The Global Village

Blackberry phone

In the wake of the 2008 financial crash, the Bishop of London, the Rt. Rev. Richard Chartres, said that those made redundant in the City may find that they come to welcome the release from being slaves to their Blackberry, feeling compelled to be available at all times. “One of the great implications of this turbulence is to reboot our sense of what a truly flourishing human life consists of. The ‘Crackberry’ culture is dangerously addictive, and switching off from it is notoriously difficult”.

Blackberry devices were dubbed ‘Crackberries’ because users found themselves addicted to answering calls and checking messages, even late at night or at weekends, no matter where they were or the occasion.

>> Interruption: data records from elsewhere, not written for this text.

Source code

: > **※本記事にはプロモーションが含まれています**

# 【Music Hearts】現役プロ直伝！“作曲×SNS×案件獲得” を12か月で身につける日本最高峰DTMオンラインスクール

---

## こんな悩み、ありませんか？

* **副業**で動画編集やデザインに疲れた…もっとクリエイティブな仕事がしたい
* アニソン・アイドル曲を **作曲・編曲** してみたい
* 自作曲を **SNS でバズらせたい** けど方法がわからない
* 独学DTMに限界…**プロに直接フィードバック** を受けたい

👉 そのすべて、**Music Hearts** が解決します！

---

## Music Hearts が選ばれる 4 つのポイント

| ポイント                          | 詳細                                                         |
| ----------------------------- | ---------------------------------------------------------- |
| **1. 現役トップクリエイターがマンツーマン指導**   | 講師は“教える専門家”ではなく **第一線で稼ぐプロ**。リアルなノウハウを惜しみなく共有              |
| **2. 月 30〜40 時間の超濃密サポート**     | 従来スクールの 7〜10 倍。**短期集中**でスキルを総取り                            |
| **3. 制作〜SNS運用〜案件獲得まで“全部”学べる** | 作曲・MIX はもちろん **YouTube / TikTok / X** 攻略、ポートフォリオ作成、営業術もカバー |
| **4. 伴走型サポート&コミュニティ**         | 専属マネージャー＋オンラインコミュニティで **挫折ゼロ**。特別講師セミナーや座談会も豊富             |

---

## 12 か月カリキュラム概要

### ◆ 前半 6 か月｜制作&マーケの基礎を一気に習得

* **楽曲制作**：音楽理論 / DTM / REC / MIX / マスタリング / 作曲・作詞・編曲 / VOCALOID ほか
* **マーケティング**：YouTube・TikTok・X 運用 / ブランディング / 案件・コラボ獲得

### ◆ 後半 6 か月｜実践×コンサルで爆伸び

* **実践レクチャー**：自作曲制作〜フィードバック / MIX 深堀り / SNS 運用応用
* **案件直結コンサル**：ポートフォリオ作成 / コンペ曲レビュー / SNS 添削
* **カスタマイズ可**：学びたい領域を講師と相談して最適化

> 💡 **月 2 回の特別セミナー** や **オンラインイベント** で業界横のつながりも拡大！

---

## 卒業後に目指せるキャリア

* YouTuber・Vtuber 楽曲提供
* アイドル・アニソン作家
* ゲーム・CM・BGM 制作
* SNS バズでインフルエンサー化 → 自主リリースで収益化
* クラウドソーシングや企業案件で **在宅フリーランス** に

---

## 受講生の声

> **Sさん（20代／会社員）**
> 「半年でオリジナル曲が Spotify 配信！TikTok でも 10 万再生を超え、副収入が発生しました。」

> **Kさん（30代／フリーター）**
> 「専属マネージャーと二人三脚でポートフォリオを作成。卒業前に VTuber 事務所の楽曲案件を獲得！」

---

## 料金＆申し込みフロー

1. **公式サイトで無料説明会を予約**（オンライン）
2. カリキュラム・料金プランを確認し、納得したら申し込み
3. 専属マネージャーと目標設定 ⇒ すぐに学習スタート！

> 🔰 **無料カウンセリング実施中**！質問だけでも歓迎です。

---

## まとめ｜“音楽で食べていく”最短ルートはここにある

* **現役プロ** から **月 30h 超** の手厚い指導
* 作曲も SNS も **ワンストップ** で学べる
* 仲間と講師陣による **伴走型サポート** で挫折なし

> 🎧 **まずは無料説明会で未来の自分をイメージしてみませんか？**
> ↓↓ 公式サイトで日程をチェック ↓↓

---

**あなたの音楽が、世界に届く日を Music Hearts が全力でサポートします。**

Today almost everyone seems to have a smartphone and the addiction is no longer confined to city whizz kids. The addictive ingredients they now provide are limitless, and often designed to appeal to the very worst of human weakness.

The internet is undoubtedly one of the greatest things to come out of the twentieth century, but throughout history technological change has brought social change. The new media through which we view the world is a strangely distorting lens. Our perceptions and even our psyche can be skewed in once unimaginable ways.

Does anyone still read Marshall McLuhan? As I finished school back in the sixties, I was captivated by his ideas. He is best known for the concepts of “The Global Village” and “The medium is the message”. The latter was famously reimagined in a slim Penguin paperback as “The Medium is the Massage” – a supposed misprint that McLuhan embraced, believing it perfectly captured how media shape and manipulate our perceptions.

The concept of a “Global Village” was envisioned by some idealists as world so shrunk by the speed of communication that we would one day all be neighbours. This hippy dippy ideal was not what McLuhan meant at all. The term “global village” means all parts of the world being brought together, but not necessarily in perfect harmony, as in the 1971 Coca Cola ad. However, it is easy to see how that interpretation came about.

Book cover "Understanding Media" by Marshall McLuhan

Then came the internet, and with it the smartphone and social media platforms open to all. Suddenly, McLuhan’s ideas were back in vogue. Are we finally entering that idealised Global Village?

Regrettably, I think not. As long ago as 1969 McLuhan said that it never occurred to him that uniformity and tranquillity were the properties of the global village. Indeed he argued that increasing its population will create maximal disagreement on all points with more discontinuity, division and diversity.

I go further. The idealised “Global Village” does not exist and never will. With much of the world connected to the internet, ever growing numbers participate in sharing news and views. True democratisation? Are these millions becoming part of a single connected global community? No they are not. Far from creating a virtual global village, the internet has created the opposite; a world filled with thousands of tiny virtual mediaeval hamlets, each with its own inbred insularity, superstition, fear and occasional witch hunt.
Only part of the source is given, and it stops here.